Au Québec, en 2025, on comptait 220 titres de journaux, avec une distribution hebdomadaire d’environ 8,7 millions d’exemplaires, ce qui place la province en tête au Canada pour ce type de presse. Sur ce nombre, l’Association des médias écrits communautaires du Québec (AMECQ) représente 80 journaux et magazines communautaires à travers la province. Ses membres sont souvent des publications locales gérées par des organismes locaux à but non lucratif, qui se débrouillent comme elles peuvent pour rester en vie. Et parlant de survie, le 12 février dernier, un article dans le Journal de Montréalsigné Cédric Bélanger nous apprenait que notre ministre de la Culture et des communications, Mathieu Lacombe, venait à nouveau de signer un chèque de 5 millions de dollars pour placer de la publicité chez les géants américains du numérique, soit Google, Apple, Facebook (Meta), Amazon et Microsoft, familièrement désignés par l’acronyme GAFAM.
Offrir une avance aux voleurs de contenu
Drôle de perspective vue depuis nos régions du Québec, où nos médias crèvent lentement mais sûrement. Il faut croire que notre gouvernement considère que le fait que GAFAM nous ait littéralement volé 95% de la publicité imprimée et numérique au pays depuis 10 ans n’a rien de vraiment préjudiciable. Que le pillage systématique de nos ressources médiatiques et artistiques par les mêmes golden boys depuis lors a quelque chose d’incontournable, comme si la presse québécoise n’était qu’une chaloupe à l’ombre du porte-avion américain et qu’il ne fallait pas chatouiller le grand guerrier.
De notre point de vue, cette situation est ahurissante et doit être dénoncée. Car au-delà du problème très concret de la famine financière de nos médias, c’est d’appropriation culturelle qu’il s’agit, alors que nous assistons en spectateurs au raz-de-marée d’une culture américaine dévoyée, encouragée par nos représentants officiels à nous maintenir en marge de sa triomphante schizophrénie avec notre propre argent.

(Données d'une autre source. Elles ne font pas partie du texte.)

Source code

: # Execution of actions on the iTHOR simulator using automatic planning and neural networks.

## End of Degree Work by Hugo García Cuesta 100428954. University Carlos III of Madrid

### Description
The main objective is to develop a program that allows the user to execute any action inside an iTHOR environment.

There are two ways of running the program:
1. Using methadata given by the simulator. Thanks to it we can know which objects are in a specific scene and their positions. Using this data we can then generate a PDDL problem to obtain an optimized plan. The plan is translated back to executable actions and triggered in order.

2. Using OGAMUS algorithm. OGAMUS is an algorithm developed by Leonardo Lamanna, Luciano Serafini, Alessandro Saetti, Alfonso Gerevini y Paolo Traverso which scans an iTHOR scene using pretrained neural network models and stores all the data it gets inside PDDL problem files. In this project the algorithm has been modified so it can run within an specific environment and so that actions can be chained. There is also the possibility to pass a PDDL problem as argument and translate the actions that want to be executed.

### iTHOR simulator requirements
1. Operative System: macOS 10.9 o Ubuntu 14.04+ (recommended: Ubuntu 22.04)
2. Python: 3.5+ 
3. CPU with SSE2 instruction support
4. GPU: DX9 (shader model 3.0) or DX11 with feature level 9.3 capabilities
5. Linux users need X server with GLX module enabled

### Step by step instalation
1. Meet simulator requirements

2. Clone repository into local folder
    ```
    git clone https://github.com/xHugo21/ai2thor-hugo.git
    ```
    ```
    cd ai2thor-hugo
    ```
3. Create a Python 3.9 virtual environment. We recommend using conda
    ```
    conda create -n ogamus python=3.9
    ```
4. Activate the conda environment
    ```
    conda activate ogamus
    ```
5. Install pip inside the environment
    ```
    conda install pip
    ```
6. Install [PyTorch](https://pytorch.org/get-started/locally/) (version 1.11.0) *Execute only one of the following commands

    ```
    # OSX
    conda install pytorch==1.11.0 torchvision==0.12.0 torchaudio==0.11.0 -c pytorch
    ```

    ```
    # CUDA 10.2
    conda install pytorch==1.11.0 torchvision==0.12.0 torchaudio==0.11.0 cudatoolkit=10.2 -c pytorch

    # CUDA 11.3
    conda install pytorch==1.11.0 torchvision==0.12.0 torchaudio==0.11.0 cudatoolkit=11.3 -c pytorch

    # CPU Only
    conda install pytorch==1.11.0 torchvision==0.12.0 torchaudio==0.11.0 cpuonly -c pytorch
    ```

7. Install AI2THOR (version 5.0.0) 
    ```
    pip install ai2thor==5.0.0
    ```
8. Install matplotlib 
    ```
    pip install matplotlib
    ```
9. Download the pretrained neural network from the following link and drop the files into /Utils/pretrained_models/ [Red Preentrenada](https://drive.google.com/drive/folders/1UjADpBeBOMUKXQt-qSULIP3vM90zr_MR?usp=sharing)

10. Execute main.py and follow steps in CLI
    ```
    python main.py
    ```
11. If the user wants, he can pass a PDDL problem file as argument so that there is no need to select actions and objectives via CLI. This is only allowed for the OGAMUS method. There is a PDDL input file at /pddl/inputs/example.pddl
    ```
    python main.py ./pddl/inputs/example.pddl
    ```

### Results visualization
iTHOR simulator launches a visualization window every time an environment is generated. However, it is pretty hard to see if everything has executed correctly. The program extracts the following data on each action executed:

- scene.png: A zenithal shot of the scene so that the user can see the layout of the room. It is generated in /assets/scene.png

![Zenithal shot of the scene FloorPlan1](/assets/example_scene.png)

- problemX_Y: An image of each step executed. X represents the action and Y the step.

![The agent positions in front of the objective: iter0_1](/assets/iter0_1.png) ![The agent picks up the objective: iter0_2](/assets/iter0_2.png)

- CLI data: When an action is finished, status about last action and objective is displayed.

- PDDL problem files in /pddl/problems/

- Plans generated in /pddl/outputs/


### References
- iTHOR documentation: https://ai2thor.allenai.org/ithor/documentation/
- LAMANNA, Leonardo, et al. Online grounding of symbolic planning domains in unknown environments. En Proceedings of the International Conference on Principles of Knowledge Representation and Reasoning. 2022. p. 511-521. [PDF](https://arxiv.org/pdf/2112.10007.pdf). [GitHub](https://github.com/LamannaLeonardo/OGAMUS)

Indifférence et conséquences
On ne s’étonnera pas ensuite de voir que nos jeunes, désorientés et quotidiennement transformés en esclaves numériques par leur cellulaire, soient manipulés par l’intelligence artificielle, qui leur propose des avatars confirmant tous leurs fantasmes, et les invitant éventuellement à se transformer en Rambo du pistolet ou en héros vengeurs de bandes dessinées.
On s’étonnera, cependant, de voir notre ministre censé défendre notre culture et nos communications jeter une poignée de nos petits millions dans le compte en banque d’entreprises américaines ayant déclaré, pour les trois derniers mois de 2025 seulement, un profit net de 158,5 milliards de dollars US!
Franchement, que vient faire l’investissement annuel du gouvernement du Québec dans le portefeuille des boys de Silicon Valley, soit un ridicule 25 millions de dollars canadiens ces cinq dernières années? En quoi cet investissement, qui aurait tant d’impact s’il allait à la presse d’ici, va-t-il renseigner les Québécois (et à fortiori les autres cultures du monde) sur ce qu’ils sont, sur ce qu’ils doivent penser, faire ou préférer choisir pour vivre au Québec? Quelle influence sur la culture milliardaire du monde numérique doit avoir la pincée de dollars du Québec, jetés dans la soupe californienne médiatique, dont le bouquet dominant demeure le pétage de bretelles du président, la violence sous toutes ses formes armées et les regrets programmés d’une vie à l’américaine passée due, qui n’a toujours été qu’un mythe hollywoodien?
Défendre l’indéfendable
L’argument du ministre est assez surprenant: «Quand on parle de publicité, c’est important de rejoindre tous les publics», se défend-il. Autrement dit, si on comprend bien le message, à Québec, on considère que 220 journaux, radios et télévisions et leurs sites web assortis made in Quebec ne sont pas suffisamment performants pour passer les messages de notre gouvernement. Matter of fact, comme disent les boys, ces dernières années, le Québec a vu le nombre de ses publications hebdomadaires chuter de 200 à 100 titres. Cinquante pour cent de nos journaux down the drain! Et ceci, principalement à cause du pillage des revenus publicitaires canadiens par ce même GAFAM, obligeant dans nos régions de nombreuses fusions et fermetures. Car il faut aussi savoir que l’investissement annuel de notre gouvernement dans 155 de nos médias communautaires (incluant journaux imprimés, radios, télévisions et médias numériques) s’élève à un gros 6,5 millions de dollars, selon les données les plus récentes. Sur l’ensemble des activités de la presse régionale d’ici, cela représente en moyenne 40 000$ annuellement par OBNL médiatique. Autant dire: des pinotes.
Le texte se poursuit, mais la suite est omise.